Director: Steven Spielberg

Summary: Following D-Day, a group of U.S. soldiers go behind enemy lines to retrieve a paratrooper whose brothers were killed in action

Other Nominations: Director*, Actor (Hanks), Original Screenplay, Original Dramatic Score, Sound Editing*, Sound*, Art Direction, Cinematography*, Makeup, Film Editing*

In spite of a few imperfections, this is exceptional filmmaking. The two big action set pieces that we get at the beginning and end are truly incredible in scope and execution (especially the Omaha Beach opening)-the cinematography, direction, editing and sound design all put us right in the middle of it, making us feel how jarring and chaotic it was in unflinching and graphic detail. At least for these scenes, it feels real and gives you a true appreciation for what a soldier has to go through in combat, or at least as much as can be for a civilian like myself. Besides just the action, many of the other elements work: the muted color palette of greens and browns fit perfectly, setting the tone for basically every color WWII combat movie after it and Hanks’ character has weight to it, or at least more than the characters he tends to play.

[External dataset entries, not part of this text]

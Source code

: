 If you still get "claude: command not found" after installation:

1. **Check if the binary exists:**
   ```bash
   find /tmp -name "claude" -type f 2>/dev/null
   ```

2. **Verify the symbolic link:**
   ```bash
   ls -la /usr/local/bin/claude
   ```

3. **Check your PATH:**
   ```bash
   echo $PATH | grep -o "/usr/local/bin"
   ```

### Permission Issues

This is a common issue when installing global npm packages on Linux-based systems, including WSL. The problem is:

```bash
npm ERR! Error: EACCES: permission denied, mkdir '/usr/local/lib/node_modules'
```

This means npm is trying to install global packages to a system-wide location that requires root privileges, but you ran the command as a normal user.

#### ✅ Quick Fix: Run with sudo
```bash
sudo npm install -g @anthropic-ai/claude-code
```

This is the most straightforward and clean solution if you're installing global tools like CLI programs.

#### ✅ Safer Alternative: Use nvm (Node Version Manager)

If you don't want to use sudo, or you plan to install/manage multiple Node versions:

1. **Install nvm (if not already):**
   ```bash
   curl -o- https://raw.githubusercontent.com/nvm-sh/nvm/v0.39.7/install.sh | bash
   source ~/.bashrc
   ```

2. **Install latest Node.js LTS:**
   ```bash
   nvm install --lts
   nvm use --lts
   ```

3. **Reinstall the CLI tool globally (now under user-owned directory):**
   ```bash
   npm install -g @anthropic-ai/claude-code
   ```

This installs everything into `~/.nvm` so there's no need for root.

The biggest issue I have is that it sometimes becomes overly-sentimental. I know it’s Spielberg and that almost always comes with the territory, but the ending really went over the edge for me and hurt the film. In general, the story/script is the weakest major aspect relative to others along with the score which was not one of John Williams’ more memorable efforts. Still, the film is a marvel on a technical and action-directing level and deserves its place as one of the great WWII movies.